De gemiddelde snelheden op het internet liggen in de Verenigde Staten nog altijd twee keer hoger dan in de Europese Unie. Na een opmerkelijke opstoot tijdens de coronacrisis twee jaar geleden, diende in beide regio’s vorig jaar echter opnieuw een vertraging worden gemeld. Dat blijkt uit cijfers van het Fair Internet Report.
Tijdens de coronacrisis deden particulieren en bedrijven op het internet intensiever beroep dan voordien. Om de behoefte van de gebruikers in te vullen, werden de breedbandsnelheden in zowel de Verenigde Staten als de Europese Unie twee jaar geleden drastisch opgevoerd.
Vertraging
Die trend werd volgens het Fair Internet Report vorig jaar echter niet doorgetrokken.
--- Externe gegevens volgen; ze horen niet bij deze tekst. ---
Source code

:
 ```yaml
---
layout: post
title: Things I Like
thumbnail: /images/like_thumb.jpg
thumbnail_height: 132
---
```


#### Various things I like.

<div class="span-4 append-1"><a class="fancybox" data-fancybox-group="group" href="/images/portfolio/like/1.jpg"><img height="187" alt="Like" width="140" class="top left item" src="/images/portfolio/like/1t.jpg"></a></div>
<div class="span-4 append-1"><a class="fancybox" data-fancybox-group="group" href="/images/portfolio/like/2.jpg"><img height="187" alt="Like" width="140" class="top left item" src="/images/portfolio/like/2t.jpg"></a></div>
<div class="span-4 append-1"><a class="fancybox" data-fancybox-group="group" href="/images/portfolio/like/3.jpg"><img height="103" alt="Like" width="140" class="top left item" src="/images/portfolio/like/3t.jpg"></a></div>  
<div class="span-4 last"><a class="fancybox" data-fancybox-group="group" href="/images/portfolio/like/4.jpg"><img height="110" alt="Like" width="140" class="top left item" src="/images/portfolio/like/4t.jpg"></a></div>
Er was weliswaar nog steeds sprake van een stijging, maar daarbij moest tegenover het jaar voordien wel een duidelijke vertraging worden opgetekend.
In Europa werd de groei gehalveerd, terwijl in de Verenigde Staten zelfs een vertraging met 90 procent moest worden gemeld. De groei lag in de Europese Unie daardoor uiteindelijk 18 procent hoger dan in de Verenigde Staten.
Desondanks blijft breedband in de Verenigde Staten nog altijd beduidend sneller dan in de Europese Unie. De mediaan van de downloadsnelheid op de Amerikaanse breedbandmarkt bedroeg vorig jaar immers 83 megabits per seconde, tegenover 38 megabits per seconde in de Europese Unie.
Opgemerkt wordt dat op de twee markten de voorbije jaren een andere benadering tegenover de ontwikkeling van breedband genoteerd. “Terwijl in de Verenigde Staten vooral sprake was van een deregulering, bleef op de Europese markt de greep van de overheden bijzonder sterk”, benadrukken de onderzoekers daarbij.
Kopenhagen
De mediaan van de breedbandsnelheid heeft de voorbije vier jaar in de Verenigde Staten meer dan een verviervoudiging gekend. Twee jaar geleden was er zelfs sprake van een explosieve groei van 157,7 procent.
Het rapport wijst er nog op dat zowel in Europa als de Verenigde Staten de breedbandsnelheid in de dichtstbevolkte metropolen in het algemeen lager ligt dan in kleinere stedelijke knooppunten.
Daarbij wordt erop gewezen dat grote steden zoals Parijs en Moskou een mediane snelheid van minder dan 40 megabits per seconde laten optekenen. Ook New York, Houston, Los Angeles, Chicago en Philadelphia blijven onder de Amerikaanse mediaan van 83 megabits per seconde.
Verder blijkt dat slechts vier Europese steden – Kopenhagen, Stockholm, Bern en Boedapest – een hogere snelheid dan de Amerikaanse mediaan laten noteren. Vooral Kopenhagen kende een sterke groei. De Deense hoofdstad werd in een kort tijdsbestek de Europese stad met het snelste internet.
Nog wordt opgemerkt dat in negen Europese steden – Bratislava, Boekarest, Helsinki, Ljubljana, Luxemburg, Riga, Tallinn, Vilnius en Warschau – de mediaan van de breedbandsnelheid een daling vertoonde.